Records provided START
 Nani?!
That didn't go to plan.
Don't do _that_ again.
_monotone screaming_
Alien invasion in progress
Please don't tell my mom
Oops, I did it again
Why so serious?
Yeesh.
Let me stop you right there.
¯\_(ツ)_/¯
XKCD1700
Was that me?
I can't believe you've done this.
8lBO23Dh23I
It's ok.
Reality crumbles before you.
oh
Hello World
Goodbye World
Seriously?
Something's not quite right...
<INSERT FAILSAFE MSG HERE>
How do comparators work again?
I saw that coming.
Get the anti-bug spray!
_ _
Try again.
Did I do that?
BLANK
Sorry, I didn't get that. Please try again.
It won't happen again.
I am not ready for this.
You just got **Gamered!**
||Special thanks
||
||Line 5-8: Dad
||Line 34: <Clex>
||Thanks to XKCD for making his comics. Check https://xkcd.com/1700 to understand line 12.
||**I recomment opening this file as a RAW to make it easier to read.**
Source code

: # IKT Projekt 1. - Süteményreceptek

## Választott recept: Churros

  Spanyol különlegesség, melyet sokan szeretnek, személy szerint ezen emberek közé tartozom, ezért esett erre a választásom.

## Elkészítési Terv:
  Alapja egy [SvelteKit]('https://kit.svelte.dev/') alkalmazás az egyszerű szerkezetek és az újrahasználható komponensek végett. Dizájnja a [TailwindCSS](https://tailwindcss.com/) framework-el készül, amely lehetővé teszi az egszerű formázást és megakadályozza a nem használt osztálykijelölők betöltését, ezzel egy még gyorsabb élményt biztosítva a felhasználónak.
Records provided END
Assigned task >> Out of the entries above, write out only the lines between the line holding "Something's not quite right..." and the line holding "## Választott recept: Churros", inclusive, each exactly as given.

Task output >>
Something's not quite right...
<INSERT FAILSAFE MSG HERE>
How do comparators work again?
I saw that coming.
Get the anti-bug spray!
_ _
Try again.
Did I do that?
BLANK
Sorry, I didn't get that. Please try again.
It won't happen again.
I am not ready for this.
You just got **Gamered!**
||Special thanks
||
||Line 5-8: Dad
||Line 34: <Clex>
||Thanks to XKCD for making his comics. Check https://xkcd.com/1700 to understand line 12.
||**I recomment opening this file as a RAW to make it easier to read.**
Source code

: # IKT Projekt 1. - Süteményreceptek

## Választott recept: Churros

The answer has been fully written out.